_What this task involves_: Report each line of the entries below that has the word "Apache" in it.

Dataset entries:
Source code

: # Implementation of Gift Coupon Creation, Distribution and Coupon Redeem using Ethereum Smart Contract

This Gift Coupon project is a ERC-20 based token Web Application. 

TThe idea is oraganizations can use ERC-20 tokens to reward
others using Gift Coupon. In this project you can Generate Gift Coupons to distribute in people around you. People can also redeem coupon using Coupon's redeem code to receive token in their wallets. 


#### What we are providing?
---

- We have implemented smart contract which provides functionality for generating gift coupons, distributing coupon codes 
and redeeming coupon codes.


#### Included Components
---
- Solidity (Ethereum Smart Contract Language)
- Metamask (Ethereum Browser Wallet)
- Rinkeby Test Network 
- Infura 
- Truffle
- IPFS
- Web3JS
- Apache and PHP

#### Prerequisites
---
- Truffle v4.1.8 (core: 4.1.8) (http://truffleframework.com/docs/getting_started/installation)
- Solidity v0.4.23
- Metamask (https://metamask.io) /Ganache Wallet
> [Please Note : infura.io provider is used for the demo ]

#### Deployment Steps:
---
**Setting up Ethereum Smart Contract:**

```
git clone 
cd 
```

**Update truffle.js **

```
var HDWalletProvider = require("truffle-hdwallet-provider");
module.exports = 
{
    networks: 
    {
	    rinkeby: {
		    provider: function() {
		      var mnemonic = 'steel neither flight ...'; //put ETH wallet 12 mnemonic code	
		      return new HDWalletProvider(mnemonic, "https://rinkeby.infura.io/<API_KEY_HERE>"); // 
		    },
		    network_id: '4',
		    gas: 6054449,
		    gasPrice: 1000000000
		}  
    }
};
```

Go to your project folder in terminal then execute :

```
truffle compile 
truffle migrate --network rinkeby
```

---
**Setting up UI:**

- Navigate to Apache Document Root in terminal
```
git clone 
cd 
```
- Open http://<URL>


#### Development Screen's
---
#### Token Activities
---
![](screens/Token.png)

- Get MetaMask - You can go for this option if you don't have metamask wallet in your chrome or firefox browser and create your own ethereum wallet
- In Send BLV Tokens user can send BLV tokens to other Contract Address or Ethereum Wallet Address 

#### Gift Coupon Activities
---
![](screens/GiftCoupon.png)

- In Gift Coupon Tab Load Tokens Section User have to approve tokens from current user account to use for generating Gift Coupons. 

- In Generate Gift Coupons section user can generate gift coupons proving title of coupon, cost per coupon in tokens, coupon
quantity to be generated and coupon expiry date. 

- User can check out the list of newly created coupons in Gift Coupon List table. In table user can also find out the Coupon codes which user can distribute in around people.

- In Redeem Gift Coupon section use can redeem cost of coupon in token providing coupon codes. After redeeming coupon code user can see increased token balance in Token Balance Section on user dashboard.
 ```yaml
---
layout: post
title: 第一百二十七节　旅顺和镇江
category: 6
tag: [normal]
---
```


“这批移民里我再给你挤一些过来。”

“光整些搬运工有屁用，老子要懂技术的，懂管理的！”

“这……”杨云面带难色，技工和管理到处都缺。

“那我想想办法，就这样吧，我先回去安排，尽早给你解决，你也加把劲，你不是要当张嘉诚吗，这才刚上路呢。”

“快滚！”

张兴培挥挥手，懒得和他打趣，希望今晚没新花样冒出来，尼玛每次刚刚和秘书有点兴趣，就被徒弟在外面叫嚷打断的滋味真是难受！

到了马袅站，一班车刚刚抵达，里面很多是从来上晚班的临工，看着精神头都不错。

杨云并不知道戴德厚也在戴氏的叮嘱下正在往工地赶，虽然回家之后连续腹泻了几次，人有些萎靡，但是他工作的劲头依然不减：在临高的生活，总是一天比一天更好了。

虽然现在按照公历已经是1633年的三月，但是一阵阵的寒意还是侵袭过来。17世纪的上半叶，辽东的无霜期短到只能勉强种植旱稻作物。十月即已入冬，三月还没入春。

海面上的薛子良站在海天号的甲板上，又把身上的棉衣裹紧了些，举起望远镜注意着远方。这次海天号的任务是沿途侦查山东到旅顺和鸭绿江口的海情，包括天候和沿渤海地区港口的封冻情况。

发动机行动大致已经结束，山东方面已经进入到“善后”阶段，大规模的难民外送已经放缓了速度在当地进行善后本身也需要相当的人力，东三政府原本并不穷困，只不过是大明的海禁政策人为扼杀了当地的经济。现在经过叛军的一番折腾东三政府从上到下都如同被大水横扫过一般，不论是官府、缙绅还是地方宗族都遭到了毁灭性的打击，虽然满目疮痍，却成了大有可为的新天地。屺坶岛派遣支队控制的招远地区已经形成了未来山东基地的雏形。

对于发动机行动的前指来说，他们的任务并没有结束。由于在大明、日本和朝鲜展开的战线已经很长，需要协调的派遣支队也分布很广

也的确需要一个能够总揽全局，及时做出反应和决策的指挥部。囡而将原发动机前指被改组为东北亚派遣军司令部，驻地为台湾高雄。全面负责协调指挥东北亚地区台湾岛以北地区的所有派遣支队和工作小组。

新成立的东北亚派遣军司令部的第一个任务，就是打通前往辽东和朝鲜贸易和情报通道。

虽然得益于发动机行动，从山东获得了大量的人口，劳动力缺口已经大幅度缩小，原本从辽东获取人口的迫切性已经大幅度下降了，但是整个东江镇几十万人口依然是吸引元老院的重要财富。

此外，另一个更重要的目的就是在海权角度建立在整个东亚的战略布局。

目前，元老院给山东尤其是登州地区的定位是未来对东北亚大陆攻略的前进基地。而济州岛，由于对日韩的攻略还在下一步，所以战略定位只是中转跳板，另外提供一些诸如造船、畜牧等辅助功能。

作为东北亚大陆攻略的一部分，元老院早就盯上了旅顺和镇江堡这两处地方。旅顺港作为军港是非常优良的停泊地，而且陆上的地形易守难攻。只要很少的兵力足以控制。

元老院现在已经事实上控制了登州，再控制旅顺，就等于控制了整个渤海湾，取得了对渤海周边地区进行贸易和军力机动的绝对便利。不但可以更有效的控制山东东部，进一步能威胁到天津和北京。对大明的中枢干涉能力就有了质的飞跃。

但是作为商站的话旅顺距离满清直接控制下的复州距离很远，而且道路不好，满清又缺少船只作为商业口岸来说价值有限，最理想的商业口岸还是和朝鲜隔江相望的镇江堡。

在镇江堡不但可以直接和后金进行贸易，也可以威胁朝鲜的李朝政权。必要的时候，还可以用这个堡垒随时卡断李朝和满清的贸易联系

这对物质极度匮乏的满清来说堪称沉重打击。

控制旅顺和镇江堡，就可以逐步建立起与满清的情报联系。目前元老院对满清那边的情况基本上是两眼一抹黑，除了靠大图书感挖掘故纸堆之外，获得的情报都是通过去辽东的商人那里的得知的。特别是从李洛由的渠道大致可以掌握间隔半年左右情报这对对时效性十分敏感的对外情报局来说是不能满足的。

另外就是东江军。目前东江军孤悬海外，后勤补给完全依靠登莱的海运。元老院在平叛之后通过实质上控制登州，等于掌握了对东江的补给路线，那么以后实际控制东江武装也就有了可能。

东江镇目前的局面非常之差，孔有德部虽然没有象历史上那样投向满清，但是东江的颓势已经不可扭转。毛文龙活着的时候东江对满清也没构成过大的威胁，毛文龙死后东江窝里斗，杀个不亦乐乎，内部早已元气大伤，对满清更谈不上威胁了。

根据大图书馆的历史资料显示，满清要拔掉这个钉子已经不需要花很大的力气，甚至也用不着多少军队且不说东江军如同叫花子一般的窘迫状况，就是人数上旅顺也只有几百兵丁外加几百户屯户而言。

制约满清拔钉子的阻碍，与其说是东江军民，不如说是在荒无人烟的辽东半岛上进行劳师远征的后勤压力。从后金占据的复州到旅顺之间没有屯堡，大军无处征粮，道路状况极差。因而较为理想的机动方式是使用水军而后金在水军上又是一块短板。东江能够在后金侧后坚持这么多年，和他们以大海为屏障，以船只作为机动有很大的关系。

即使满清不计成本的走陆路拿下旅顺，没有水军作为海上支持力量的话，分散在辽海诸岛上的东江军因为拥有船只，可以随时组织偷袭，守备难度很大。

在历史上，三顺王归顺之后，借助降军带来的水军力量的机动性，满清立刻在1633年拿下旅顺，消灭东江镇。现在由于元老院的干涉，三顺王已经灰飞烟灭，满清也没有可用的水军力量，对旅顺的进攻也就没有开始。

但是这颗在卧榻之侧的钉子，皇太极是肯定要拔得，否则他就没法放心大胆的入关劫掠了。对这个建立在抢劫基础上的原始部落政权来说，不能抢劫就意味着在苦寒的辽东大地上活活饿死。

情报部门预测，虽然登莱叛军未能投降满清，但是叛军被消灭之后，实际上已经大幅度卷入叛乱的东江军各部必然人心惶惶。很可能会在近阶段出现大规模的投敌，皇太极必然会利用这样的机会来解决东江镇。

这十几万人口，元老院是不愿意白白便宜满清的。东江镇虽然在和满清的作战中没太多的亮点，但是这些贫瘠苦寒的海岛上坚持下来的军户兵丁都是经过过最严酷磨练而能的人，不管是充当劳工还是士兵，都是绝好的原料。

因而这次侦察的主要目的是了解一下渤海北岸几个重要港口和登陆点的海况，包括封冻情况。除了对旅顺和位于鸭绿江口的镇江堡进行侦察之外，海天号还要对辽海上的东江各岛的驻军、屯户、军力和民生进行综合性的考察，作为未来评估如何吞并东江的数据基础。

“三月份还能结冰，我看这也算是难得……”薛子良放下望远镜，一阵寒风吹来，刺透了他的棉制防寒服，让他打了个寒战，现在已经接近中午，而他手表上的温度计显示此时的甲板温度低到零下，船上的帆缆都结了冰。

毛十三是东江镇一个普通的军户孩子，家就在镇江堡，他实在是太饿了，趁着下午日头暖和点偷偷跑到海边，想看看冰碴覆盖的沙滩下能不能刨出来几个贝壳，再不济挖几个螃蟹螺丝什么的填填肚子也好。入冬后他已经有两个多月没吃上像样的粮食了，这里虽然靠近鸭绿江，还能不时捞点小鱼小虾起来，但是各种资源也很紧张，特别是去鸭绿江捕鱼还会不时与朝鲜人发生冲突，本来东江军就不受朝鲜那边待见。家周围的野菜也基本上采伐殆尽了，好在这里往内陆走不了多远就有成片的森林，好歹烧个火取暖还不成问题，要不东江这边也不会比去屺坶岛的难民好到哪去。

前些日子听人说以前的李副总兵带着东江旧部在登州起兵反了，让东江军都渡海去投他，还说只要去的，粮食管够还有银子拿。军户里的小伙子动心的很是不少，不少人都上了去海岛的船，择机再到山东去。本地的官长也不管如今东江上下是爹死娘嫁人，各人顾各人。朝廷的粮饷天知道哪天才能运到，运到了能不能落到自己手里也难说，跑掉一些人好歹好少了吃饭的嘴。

_Result_:
- Apache and PHP
- Navigate to Apache Document Root in terminal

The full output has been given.